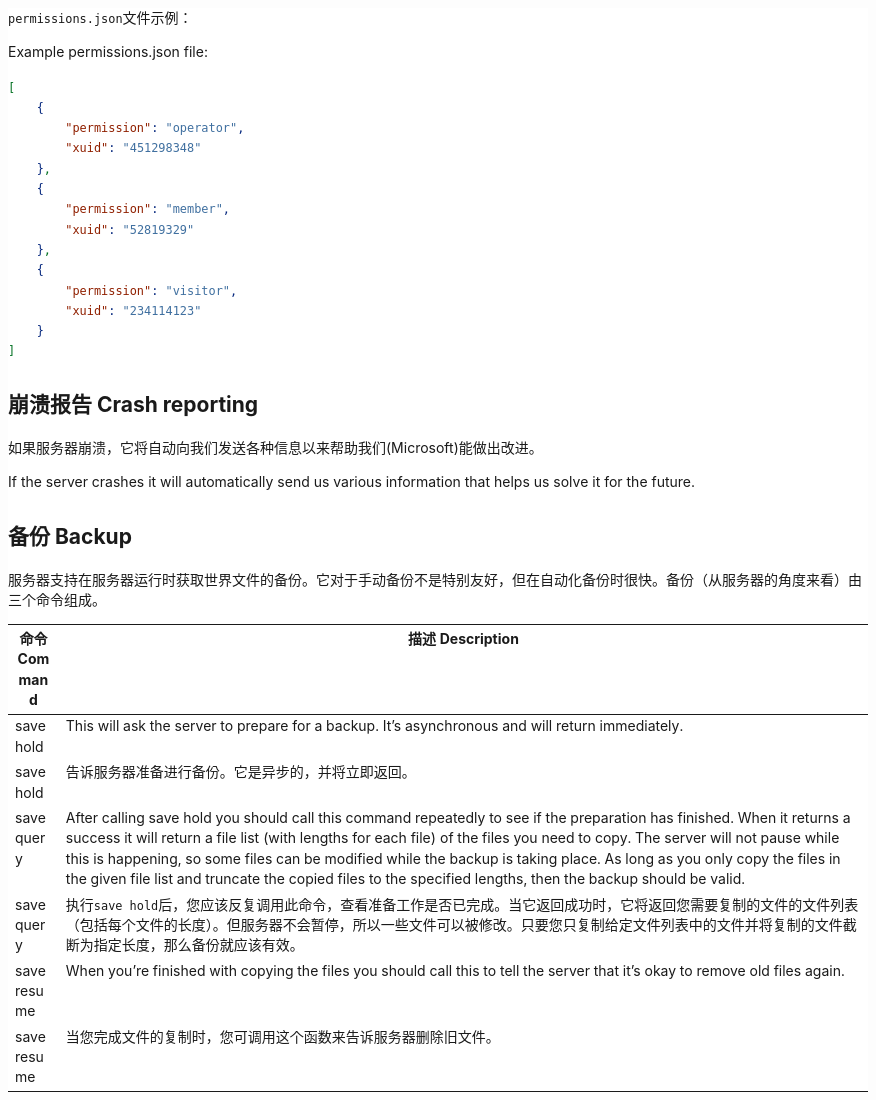 `permissions.json`文件示例：

Example permissions.json file:

```json
[
    {
        "permission": "operator",
        "xuid": "451298348"
    },
    {
        "permission": "member",
        "xuid": "52819329"
    },
    {
        "permission": "visitor",
        "xuid": "234114123"
    }
]
```

## 崩溃报告 Crash reporting
如果服务器崩溃，它将自动向我们发送各种信息以来帮助我们(Microsoft)能做出改进。

If the server crashes it will automatically send us various information that helps us solve it for the future.

## 备份 Backup
服务器支持在服务器运行时获取世界文件的备份。它对于手动备份不是特别友好，但在自动化备份时很快。备份（从服务器的角度来看）由三个命令组成。

  |  命令 Command  |  描述 Description  |  
  |  ---  |  ---  |  
  |  save hold  |  	This will ask the server to prepare for a backup. It’s asynchronous and will return immediately.  |  
  |  save hold  |  告诉服务器准备进行备份。它是异步的，并将立即返回。  |  
  |  save query  |  	After calling save hold you should call this command repeatedly to see if the preparation has finished. When it returns a success it will return a file list (with lengths for each file) of the files you need to copy. The server will not pause while this is happening, so some files can be modified while the backup is taking place. As long as you only copy the files in the given file list and truncate the copied files to the specified lengths, then the backup should be valid.  |  
  |  save query  |  执行`save hold`后，您应该反复调用此命令，查看准备工作是否已完成。当它返回成功时，它将返回您需要复制的文件的文件列表（包括每个文件的长度）。但服务器不会暂停，所以一些文件可以被修改。只要您只复制给定文件列表中的文件并将复制的文件截断为指定长度，那么备份就应该有效。
  |  save resume  |  	When you’re finished with copying the files you should call this to tell the server that it’s okay to remove old files again.  |  
  |  save resume  |  当您完成文件的复制时，您可调用这个函数来告诉服务器删除旧文件。  |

# Aim of the task
Show all lines above holding the word "resume".

# Solved exercise
  |  save resume  |  	When you’re finished with copying the files you should call this to tell the server that it’s okay to remove old files again.  |  
  |  save resume  |  当您完成文件的复制时，您可调用这个函数来告诉服务器删除旧文件。  |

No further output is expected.